Back in my little speech at Hampshire College, I told the kids, “Learn how to learn. Because I guarantee that if you study one narrowly specialized field, you’ll come to hate it within five years of graduation and you’ll wish you could branch out into another field.”

But that’s just the intro to the essay. As I said, this one’s about the things M. loves most in life. I enjoyed the heck out of this one because I’m pretty sure I’d have written the exact same thing, if I were living well in an era that didn’t have basketball or comics.

The first of  M.’s faves is “rare and exquisite” friendship, consisting of conversation in its various forms. These conversations don’t have to be lofty. He tells us:

In our talks all subjects are alike to me. I do not care if there is neither weight nor depth in them; charm and pertinency are always there; everything is imbued with mature and constant good sense, and mingled with kindliness, frankness, gaiety and friendship.

(In fact, he digresses to warn against speaking too learnedly: “[Learned men] quote Plato and Sain Thomas in matters where the first comer would make as good a witness.” Which is to say, know your audience.)

The second of M.’s faves is “beautiful and well-bred women.” Rather than fill this section with personal anecdotes, he writes more about the need to Treat Her Right and not think solely with your Spitzer. Still, he tells us,

[I]f beauty of [the mind or the body] had necessarily to be lacking, I would have chosen sooner to give up the mental. It has its use in better things; but in the matter of love, a matter which is chiefly concerned with sight and touch, you can do something without the graces of the mind, bothing without the graces of the body.

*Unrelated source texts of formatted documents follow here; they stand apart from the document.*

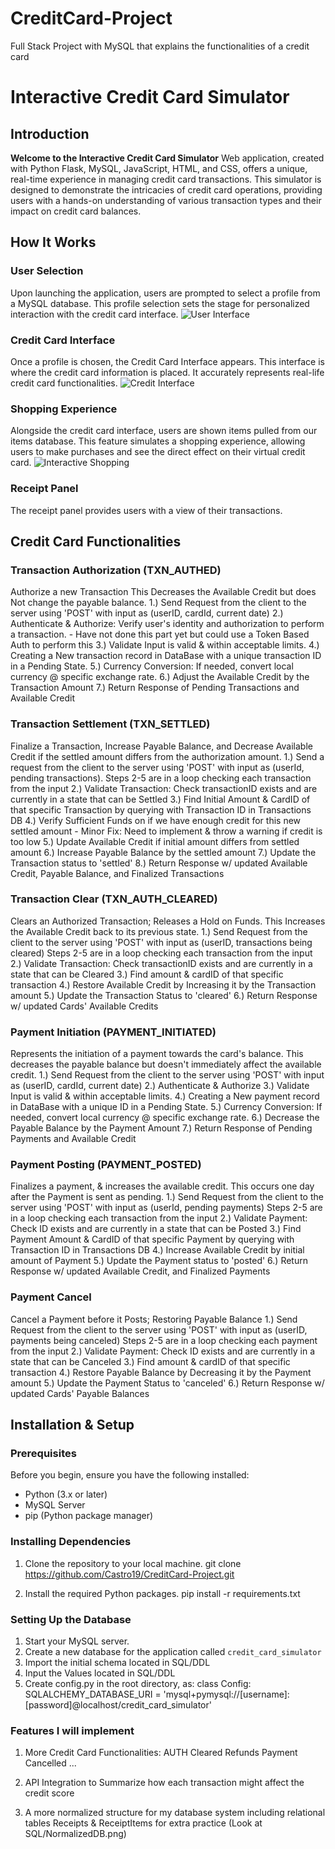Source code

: # CreditCard-Project
 Full Stack Project with MySQL that explains the functionalities of a credit card
# Interactive Credit Card Simulator

## Introduction
**Welcome to the Interactive Credit Card Simulator**
Web application, created with Python Flask, MySQL, JavaScript, HTML, and CSS, offers a unique, real-time experience in managing credit card transactions. This simulator is designed to demonstrate the intricacies of credit card operations, providing users with a hands-on understanding of various transaction types and their impact on credit card balances.

## How It Works
### User Selection
Upon launching the application, users are prompted to select a profile from a MySQL database. This profile selection sets the stage for personalized interaction with the credit card interface.
![User Interface](https://media.giphy.com/media/v1.Y2lkPTc5MGI3NjExcWxvMWthenBlY2x4MmJid2pzanhvMXMwOHAzNnliZXU0OTZtbzVuOCZlcD12MV9pbnRlcm5hbF9naWZfYnlfaWQmY3Q9Zw/hM7iT47zksq0xRDxSQ/giphy.gif)

### Credit Card Interface
Once a profile is chosen, the Credit Card Interface appears. This interface is where the credit card information is placed. It accurately represents real-life credit card functionalities.
![Credit Interface](https://media.giphy.com/media/s7qxKOIjDuEAaZIiuD/giphy.gif)

### Shopping Experience
Alongside the credit card interface, users are shown items pulled from our items database. This feature simulates a shopping experience, allowing users to make purchases and see the direct effect on their virtual credit card.
![Interactive Shopping](https://media.giphy.com/media/EYELJdDvsQHH5WEyuK/giphy.gif)

### Receipt Panel
The receipt panel provides users with a view of their transactions.

## Credit Card Functionalities
### Transaction Authorization (TXN_AUTHED)
Authorize a new Transaction 
This Decreases the Available Credit but does Not change the payable balance.
1.) Send Request from the client to the server using 'POST' with input as (userID, cardId, current date) 
2.) Authenticate & Authorize: Verify user's identity and authorization to perform a transaction.
     - Have not done this part yet but could use a Token Based Auth to perform this
3.) Validate Input is valid & within acceptable limits.
4.) Creating a New transaction record in DataBase with a unique transaction ID in a Pending State. 
5.) Currency Conversion: If needed, convert local currency @ specific exchange rate.
6.) Adjust the Available Credit by the Transaction Amount
7.) Return Response of Pending Transactions and Available Credit

### Transaction Settlement (TXN_SETTLED)
Finalize a Transaction, Increase Payable Balance, and Decrease Available Credit if the settled amount differs from the authorization amount. 
1.) Send a request from the client to the server using 'POST' with input as (userId, pending transactions). 
Steps 2-5 are in a loop checking each transaction from the input
2.) Validate Transaction: Check transactionID exists and are currently in a state that can be Settled
3.) Find Initial Amount & CardID of that specific Transaction by querying with Transaction ID in Transactions DB
4.) Verify Sufficient Funds on if we have enough credit for this new settled amount
    - Minor Fix: Need to implement & throw a warning if credit is too low
5.) Update Available Credit if initial amount differs from settled amount
6.) Increase Payable Balance by the settled amount
7.) Update the Transaction status to 'settled'
8.) Return Response w/ updated Available Credit, Payable Balance, and Finalized Transactions

### Transaction Clear (TXN_AUTH_CLEARED)
Clears an Authorized Transaction; Releases a Hold on Funds. 
This Increases the Available Credit back to its previous state.
1.) Send Request from the client to the server using 'POST' with input as (userID, transactions being cleared)
Steps 2-5 are in a loop checking each transaction from the input
2.) Validate Transaction: Check transactionID exists and are currently in a state that can be Cleared 
3.) Find amount & cardID of that specific transaction
4.) Restore Available Credit by Increasing it by the Transaction amount
5.) Update the Transaction Status to 'cleared'
6.) Return Response w/ updated Cards' Available Credits


### Payment Initiation (PAYMENT_INITIATED)
Represents the initiation of a payment towards the card's balance. 
This decreases the payable balance but doesn't immediately affect the available credit.
1.) Send Request from the client to the server using 'POST' with input as (userID, cardId, current date) 
2.) Authenticate & Authorize
3.) Validate Input is valid & within acceptable limits.
4.) Creating a New payment record in DataBase with a unique ID in a Pending State. 
5.) Currency Conversion: If needed, convert local currency @ specific exchange rate.
6.) Decrease the Payable Balance by the Payment Amount
7.) Return Response of Pending Payments and Available Credit

### Payment Posting (PAYMENT_POSTED)
Finalizes a payment, & increases the available credit.
This occurs one day after the Payment  is sent as pending.
1.) Send Request from the client to the server using 'POST' with input as (userId, pending payments)
Steps 2-5 are in a loop checking each transaction from the input
2.) Validate Payment: Check ID exists and are currently in a state that can be Posted
3.) Find Payment Amount & CardID of that specific Payment by querying with Transaction ID in Transactions DB
4.) Increase Available Credit by initial amount of Payment
5.) Update the Payment status to 'posted'
6.) Return Response w/ updated Available Credit, and Finalized Payments

### Payment Cancel
Cancel a Payment before it Posts; Restoring Payable Balance
1.) Send Request from the client to the server using 'POST' with input as (userID, payments being canceled)
Steps 2-5 are in a loop checking each payment from the input
2.) Validate Payment: Check ID exists and are currently in a state that can be Canceled
3.) Find amount & cardID of that specific transaction
4.) Restore Payable Balance by Decreasing it by the Payment amount
5.) Update the Payment Status to 'canceled'
6.) Return Response w/ updated Cards' Payable Balances

## Installation & Setup

### Prerequisites
Before you begin, ensure you have the following installed:
- Python (3.x or later)
- MySQL Server
- pip (Python package manager)

### Installing Dependencies
1. Clone the repository to your local machine.
git clone https://github.com/Castro19/CreditCard-Project.git

2. Install the required Python packages.
pip install -r requirements.txt

### Setting Up the Database
1. Start your MySQL server.
2. Create a new database for the application called `credit_card_simulator`
3. Import the initial schema located in SQL/DDL
4. Input the Values located in SQL/DDL
5. Create config.py in the root directory, as:
class Config:
    SQLALCHEMY_DATABASE_URI = 'mysql+pymysql://[username]:[password]@localhost/credit_card_simulator'


### Features I will implement
1. More Credit Card Functionalities:
    AUTH Cleared
    Refunds
    Payment Cancelled
    ...
2. API Integration to Summarize how each transaction might affect the credit score

3. A more normalized structure for my database system including relational tables Receipts & ReceiptItems for extra practice
(Look at SQL/NormalizedDB.png)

And this leads us to M.’s favorite association. Friendship is “annoying by its rarity,” while love “withers with age,” so neither of them suffice. And that brings us to M.’s  association with books. I thought about paraphrasing his thoughts on his lifelong love of books, but I was so moved by his description of his library that I decided to transcribe that and offer it up.

When at home, I turn aside a little more often to my library, from which at one sweep I command view of my household. I am over the entrance, and see below me my garden, my farmyard, my courtyard, and into most of the parts of my house. There I leaf through now one book, now another, without order and without plan, by disconnected fragments. One moment I muse, another moment I set down or dictate, walking back and forth, these fancies of mine that you see here.

It is on the third floor of a tower; the first is my chapel, the second a bedroom and dressing room, where I often sleep in order to be alone. Above it is a great wardrobe. In the past it was the most useless place in my house. In my library I spend most of the days of my life, and most of the hours of the day. I am never there at night. Adjoining it is a rather elegant little room, in which a fire may be laid in winter, very pleasantly lighted by a window. And if I feared the trouble no more than the expense, I could easily add on to each side a gallery a hundred paces long and twelve wide, on the same level, having found all the walls raised, for another purpose, to the necessary height. Every place of retirement requires a place to walk. My thoughts fall asleep if I make them sit down. My mind will not budge unless my legs move it. Those who study without a book are all in the same boat.

Te shape of my library is round, the only flat side being the part needed for my table and chair; and curving round me as it presents at a glance all my books, arranged in five rows of shelves on all sides. It offers rich and free views in three directions, and sixteen paces of free space in diameter.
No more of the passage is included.